Fed Chairman Jerome Powell. Photo: Jonathan Ernst / Reuters / Bloomberg – |
The Federal Reserve has approved the first rate hike in more than three years as a way to tackle galloping inflation without dampening economic growth, CNBC reports.
After keeping its benchmark anchored close to zero since the pandemic began, the Federal Open Market Commission said it would raise it by a quarter of a percentage point, or 25 basis points, and will now be in the 0.25% -0.5 range. %. The Commission expects the key interest rate to reach between 1.75% and 2% by the end of the year.
By the end of next year, the interest rate is expected to be at the level of 2.80%, above the level of 2.40%, which now leaders believe will slow down the economy.
Along with the current increase in interest rates, the commission envisions increases in each of its remaining six meetings this year. She expects three more increases in 2023 and none in 2024.
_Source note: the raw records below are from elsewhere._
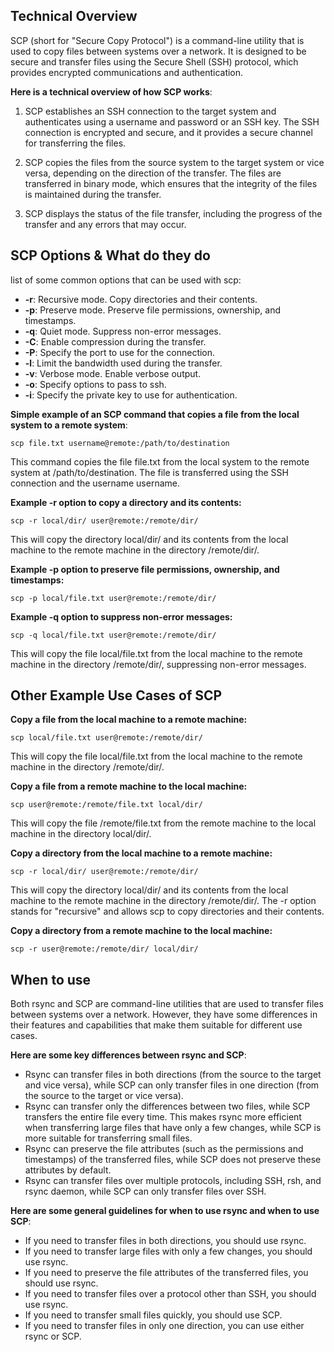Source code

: ## Technical Overview

SCP (short for "Secure Copy Protocol") is a command-line utility that is used to copy files between systems over a network. It is designed to be secure and transfer files using the Secure Shell (SSH) protocol, which provides encrypted communications and authentication.

**Here is a technical overview of how SCP works**:

1. SCP establishes an SSH connection to the target system and authenticates using a username and password or an SSH key. The SSH connection is encrypted and secure, and it provides a secure channel for transferring the files.

1. SCP copies the files from the source system to the target system or vice versa, depending on the direction of the transfer. The files are transferred in binary mode, which ensures that the integrity of the files is maintained during the transfer.

1. SCP displays the status of the file transfer, including the progress of the transfer and any errors that may occur.


## SCP Options & What do they do

list of some common options that can be used with scp:

- **-r**: Recursive mode. Copy directories and their contents.
- **-p**: Preserve mode. Preserve file permissions, ownership, and timestamps.
- **-q**: Quiet mode. Suppress non-error messages.
- **-C**: Enable compression during the transfer.
- **-P**: Specify the port to use for the connection.
- **-l**: Limit the bandwidth used during the transfer.
- **-v**: Verbose mode. Enable verbose output.
- **-o**: Specify options to pass to ssh.
- **-i**: Specify the private key to use for authentication.

**Simple example of an SCP command that copies a file from the local system to a remote system**:

```
scp file.txt username@remote:/path/to/destination
```
This command copies the file file.txt from the local system to the remote system at /path/to/destination. The file is transferred using the SSH connection and the username username.

**Example -r option to copy a directory and its contents:**

```
scp -r local/dir/ user@remote:/remote/dir/
```
This will copy the directory local/dir/ and its contents from the local machine to the remote machine in the directory /remote/dir/.

**Example -p option to preserve file permissions, ownership, and timestamps:**

```
scp -p local/file.txt user@remote:/remote/dir/
```

**Example -q option to suppress non-error messages:**

```
scp -q local/file.txt user@remote:/remote/dir/
```
This will copy the file local/file.txt from the local machine to the remote machine in the directory /remote/dir/, suppressing non-error messages.


## Other Example Use Cases of SCP

**Copy a file from the local machine to a remote machine:**

```
scp local/file.txt user@remote:/remote/dir/
```
This will copy the file local/file.txt from the local machine to the remote machine in the directory /remote/dir/.

**Copy a file from a remote machine to the local machine:**

```
scp user@remote:/remote/file.txt local/dir/
```
This will copy the file /remote/file.txt from the remote machine to the local machine in the directory local/dir/.

**Copy a directory from the local machine to a remote machine:**

```
scp -r local/dir/ user@remote:/remote/dir/
```
This will copy the directory local/dir/ and its contents from the local machine to the remote machine in the directory /remote/dir/. The -r option stands for "recursive" and allows scp to copy directories and their contents.

**Copy a directory from a remote machine to the local machine:**

```
scp -r user@remote:/remote/dir/ local/dir/
```
## When to use

Both rsync and SCP are command-line utilities that are used to transfer files between systems over a network. However, they have some differences in their features and capabilities that make them suitable for different use cases.

**Here are some key differences between rsync and SCP**:

- Rsync can transfer files in both directions (from the source to the target and vice versa), while SCP can only transfer files in one direction (from the source to the target or vice versa).
- Rsync can transfer only the differences between two files, while SCP transfers the entire file every time. This makes rsync more efficient when transferring large files that have only a few changes, while SCP is more suitable for transferring small files.
- Rsync can preserve the file attributes (such as the permissions and timestamps) of the transferred files, while SCP does not preserve these attributes by default.
- Rsync can transfer files over multiple protocols, including SSH, rsh, and rsync daemon, while SCP can only transfer files over SSH.

**Here are some general guidelines for when to use rsync and when to use SCP**:

- If you need to transfer files in both directions, you should use rsync.
- If you need to transfer large files with only a few changes, you should use rsync.
- If you need to preserve the file attributes of the transferred files, you should use rsync.
- If you need to transfer files over a protocol other than SSH, you should use rsync.
- If you need to transfer small files quickly, you should use SCP.
- If you need to transfer files in only one direction, you can use either rsync or SCP.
The increase in interest rates was approved with only one vote against. The chairman of the Federal Reserve in St. Louis, James Bullard, wanted an increase of 50 basis points.
The last time the commission raised interest rates was in December 2018, after which it began lowering them.
The Federal Open Market Commission also announced that it expects to start reducing its holdings of government securities and mortgage-backed securities at one of its next meetings. Currently, these Fed holdings amount to nearly $ 9 trillion. dollars.
Federal Reserve Chairman Jerome Powell hinted at a press conference after the meeting that the balance cut could begin in May, adding that the process would likely amount to another rate hike this year.
“We are wary of the risks of additional pressure to accelerate inflation and inflation expectations,” Powell said. “The Commission is determined to take the necessary measures to restore price stability. The US economy is very strong and in a good position to deal with tighter monetary policy,” he added.
The leaders of the US Federal Reserve have also adjusted their forecasts for the economy on many fronts. They forecast much higher-than-expected inflation in December and significantly slower GDP growth.
The members of the commission raised their expectations for inflation, predicting that the price index of personal consumer spending, excluding food and energy, will increase by 4.1% this year compared to forecasts of 2.7% in December 2021.
With regard to GDP growth, expectations for 4% were reduced to 2.8% in December, with the commission noting in particular the potential consequences of the war in Ukraine.
The Fed expects unemployment to fall to 3.5% this year and stay around that level next year, but predicts an increase to 3.6% in 2024.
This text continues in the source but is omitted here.